::: RECORDS TO PROCESS
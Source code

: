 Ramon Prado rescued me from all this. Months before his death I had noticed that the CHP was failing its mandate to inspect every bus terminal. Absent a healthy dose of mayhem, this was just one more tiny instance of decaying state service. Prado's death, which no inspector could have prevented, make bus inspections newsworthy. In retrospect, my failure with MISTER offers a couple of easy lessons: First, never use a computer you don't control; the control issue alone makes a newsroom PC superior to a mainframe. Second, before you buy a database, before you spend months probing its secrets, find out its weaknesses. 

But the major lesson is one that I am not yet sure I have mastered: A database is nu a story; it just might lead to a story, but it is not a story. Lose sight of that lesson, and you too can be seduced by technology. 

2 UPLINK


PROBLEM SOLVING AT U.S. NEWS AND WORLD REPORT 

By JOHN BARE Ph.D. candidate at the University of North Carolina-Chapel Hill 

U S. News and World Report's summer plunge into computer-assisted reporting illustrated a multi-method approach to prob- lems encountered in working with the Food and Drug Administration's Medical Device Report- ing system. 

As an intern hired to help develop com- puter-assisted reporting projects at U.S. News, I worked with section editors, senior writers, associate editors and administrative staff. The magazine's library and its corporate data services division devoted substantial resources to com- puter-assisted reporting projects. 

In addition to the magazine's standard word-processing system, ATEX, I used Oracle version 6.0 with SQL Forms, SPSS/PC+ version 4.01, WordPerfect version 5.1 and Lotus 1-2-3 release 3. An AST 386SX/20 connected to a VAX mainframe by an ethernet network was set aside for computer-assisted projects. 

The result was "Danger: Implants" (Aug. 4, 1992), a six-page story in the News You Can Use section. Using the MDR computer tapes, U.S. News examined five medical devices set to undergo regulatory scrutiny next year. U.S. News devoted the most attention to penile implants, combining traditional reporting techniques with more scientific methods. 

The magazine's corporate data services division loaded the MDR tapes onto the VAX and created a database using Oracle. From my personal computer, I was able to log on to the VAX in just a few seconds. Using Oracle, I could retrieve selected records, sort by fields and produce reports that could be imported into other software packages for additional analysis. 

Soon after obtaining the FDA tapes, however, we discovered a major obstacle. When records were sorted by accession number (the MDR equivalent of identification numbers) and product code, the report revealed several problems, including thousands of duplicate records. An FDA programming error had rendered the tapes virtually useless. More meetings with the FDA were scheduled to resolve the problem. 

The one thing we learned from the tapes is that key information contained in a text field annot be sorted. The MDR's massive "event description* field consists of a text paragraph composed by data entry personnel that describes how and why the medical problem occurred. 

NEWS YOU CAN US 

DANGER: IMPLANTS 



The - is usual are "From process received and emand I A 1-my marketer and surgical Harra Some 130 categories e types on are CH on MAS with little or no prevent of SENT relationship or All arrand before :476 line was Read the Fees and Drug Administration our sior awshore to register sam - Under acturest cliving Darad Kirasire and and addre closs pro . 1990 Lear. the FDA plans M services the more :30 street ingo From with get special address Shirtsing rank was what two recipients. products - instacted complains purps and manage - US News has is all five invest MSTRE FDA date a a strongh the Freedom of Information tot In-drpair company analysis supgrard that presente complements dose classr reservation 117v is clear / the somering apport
::::::
• **TASK INSTRUCTIONS**
Copy every line of the data that holds the string "code".

• **ANSWER TO THE EXERCISE**
Source code
Soon after obtaining the FDA tapes, however, we discovered a major obstacle. When records were sorted by accession number (the MDR equivalent of identification numbers) and product code, the report revealed several problems, including thousands of duplicate records. An FDA programming error had rendered the tapes virtually useless. More meetings with the FDA were scheduled to resolve the problem. 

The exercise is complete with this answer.